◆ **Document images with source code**
****************************************

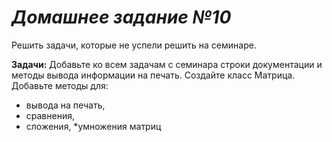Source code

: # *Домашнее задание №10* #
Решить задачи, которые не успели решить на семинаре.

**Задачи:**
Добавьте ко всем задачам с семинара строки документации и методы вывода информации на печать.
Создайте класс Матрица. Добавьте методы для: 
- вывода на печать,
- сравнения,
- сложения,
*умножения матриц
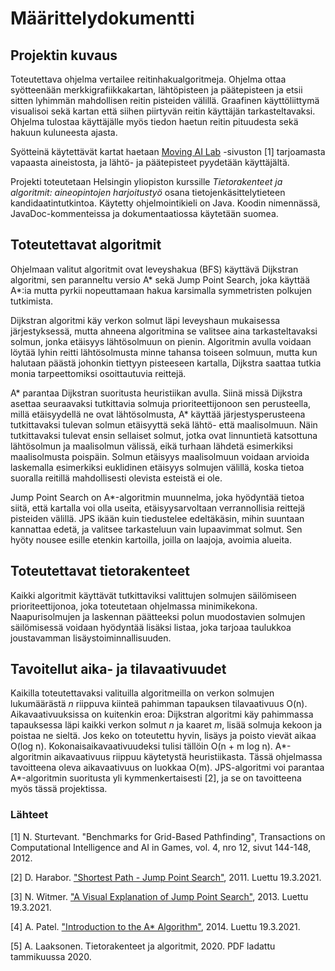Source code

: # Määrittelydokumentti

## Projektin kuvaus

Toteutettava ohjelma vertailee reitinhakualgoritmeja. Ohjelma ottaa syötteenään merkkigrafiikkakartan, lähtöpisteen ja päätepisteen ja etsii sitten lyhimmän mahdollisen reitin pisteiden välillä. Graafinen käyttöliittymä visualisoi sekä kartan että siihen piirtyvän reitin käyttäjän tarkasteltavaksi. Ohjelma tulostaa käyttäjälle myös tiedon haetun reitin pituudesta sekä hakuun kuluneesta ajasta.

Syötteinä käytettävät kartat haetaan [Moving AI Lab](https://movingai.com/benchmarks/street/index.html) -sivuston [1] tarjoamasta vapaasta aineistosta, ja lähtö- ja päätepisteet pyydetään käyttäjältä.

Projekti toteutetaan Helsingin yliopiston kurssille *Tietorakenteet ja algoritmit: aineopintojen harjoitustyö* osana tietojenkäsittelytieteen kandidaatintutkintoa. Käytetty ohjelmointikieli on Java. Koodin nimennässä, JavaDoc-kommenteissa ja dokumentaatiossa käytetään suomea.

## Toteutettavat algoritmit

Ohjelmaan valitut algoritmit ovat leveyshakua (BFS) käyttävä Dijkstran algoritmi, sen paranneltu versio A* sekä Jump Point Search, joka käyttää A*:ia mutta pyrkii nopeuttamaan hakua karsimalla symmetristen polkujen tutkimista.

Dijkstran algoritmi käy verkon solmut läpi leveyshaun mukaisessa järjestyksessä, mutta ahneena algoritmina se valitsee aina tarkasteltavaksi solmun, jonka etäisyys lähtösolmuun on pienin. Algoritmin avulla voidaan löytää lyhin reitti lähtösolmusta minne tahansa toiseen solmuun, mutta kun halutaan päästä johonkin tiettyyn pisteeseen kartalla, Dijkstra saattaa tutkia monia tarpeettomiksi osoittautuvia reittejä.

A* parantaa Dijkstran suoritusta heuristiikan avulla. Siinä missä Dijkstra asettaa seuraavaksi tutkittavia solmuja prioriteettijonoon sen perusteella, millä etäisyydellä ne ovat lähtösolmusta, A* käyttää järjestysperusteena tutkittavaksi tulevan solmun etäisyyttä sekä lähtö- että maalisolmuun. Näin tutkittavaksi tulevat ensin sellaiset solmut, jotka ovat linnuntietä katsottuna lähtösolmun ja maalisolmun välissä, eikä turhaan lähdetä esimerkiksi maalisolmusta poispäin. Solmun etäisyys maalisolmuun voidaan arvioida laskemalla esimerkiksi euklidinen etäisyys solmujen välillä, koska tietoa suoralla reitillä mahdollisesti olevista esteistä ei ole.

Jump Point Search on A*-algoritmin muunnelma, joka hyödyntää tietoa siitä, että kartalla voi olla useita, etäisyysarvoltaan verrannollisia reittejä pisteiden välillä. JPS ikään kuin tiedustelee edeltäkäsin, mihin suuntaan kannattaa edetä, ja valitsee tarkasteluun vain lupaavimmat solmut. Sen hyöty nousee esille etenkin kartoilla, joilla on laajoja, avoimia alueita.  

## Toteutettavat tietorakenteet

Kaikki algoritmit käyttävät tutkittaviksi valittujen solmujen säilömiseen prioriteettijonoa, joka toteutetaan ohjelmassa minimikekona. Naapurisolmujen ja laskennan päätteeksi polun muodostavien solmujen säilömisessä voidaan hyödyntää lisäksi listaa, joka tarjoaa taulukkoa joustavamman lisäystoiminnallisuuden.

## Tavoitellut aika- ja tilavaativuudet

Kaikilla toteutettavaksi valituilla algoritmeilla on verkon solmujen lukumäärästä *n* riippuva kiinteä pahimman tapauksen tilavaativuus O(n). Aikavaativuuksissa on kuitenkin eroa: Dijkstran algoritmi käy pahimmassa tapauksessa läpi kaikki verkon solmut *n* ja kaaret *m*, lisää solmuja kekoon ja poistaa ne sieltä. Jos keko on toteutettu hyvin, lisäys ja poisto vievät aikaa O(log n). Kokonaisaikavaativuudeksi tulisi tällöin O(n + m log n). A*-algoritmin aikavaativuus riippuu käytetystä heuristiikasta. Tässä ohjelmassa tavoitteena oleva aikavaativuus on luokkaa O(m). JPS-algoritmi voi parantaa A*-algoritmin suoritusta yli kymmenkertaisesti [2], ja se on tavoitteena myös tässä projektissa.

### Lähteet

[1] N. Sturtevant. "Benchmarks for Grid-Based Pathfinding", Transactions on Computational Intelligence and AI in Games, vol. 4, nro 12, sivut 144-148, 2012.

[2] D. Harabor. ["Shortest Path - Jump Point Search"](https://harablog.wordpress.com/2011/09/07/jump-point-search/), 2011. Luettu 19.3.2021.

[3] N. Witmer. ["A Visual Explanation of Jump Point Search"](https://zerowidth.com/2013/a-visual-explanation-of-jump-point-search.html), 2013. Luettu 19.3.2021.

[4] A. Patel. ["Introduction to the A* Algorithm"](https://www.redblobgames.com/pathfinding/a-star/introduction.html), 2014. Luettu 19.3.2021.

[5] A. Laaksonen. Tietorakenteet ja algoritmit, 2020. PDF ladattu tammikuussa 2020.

****************************************

◆ **What the task requires**
Find the word "Toteutettavat" in the entries, and copy every line it shows up in.

◆ **Answer space**
## Toteutettavat algoritmit
## Toteutettavat tietorakenteet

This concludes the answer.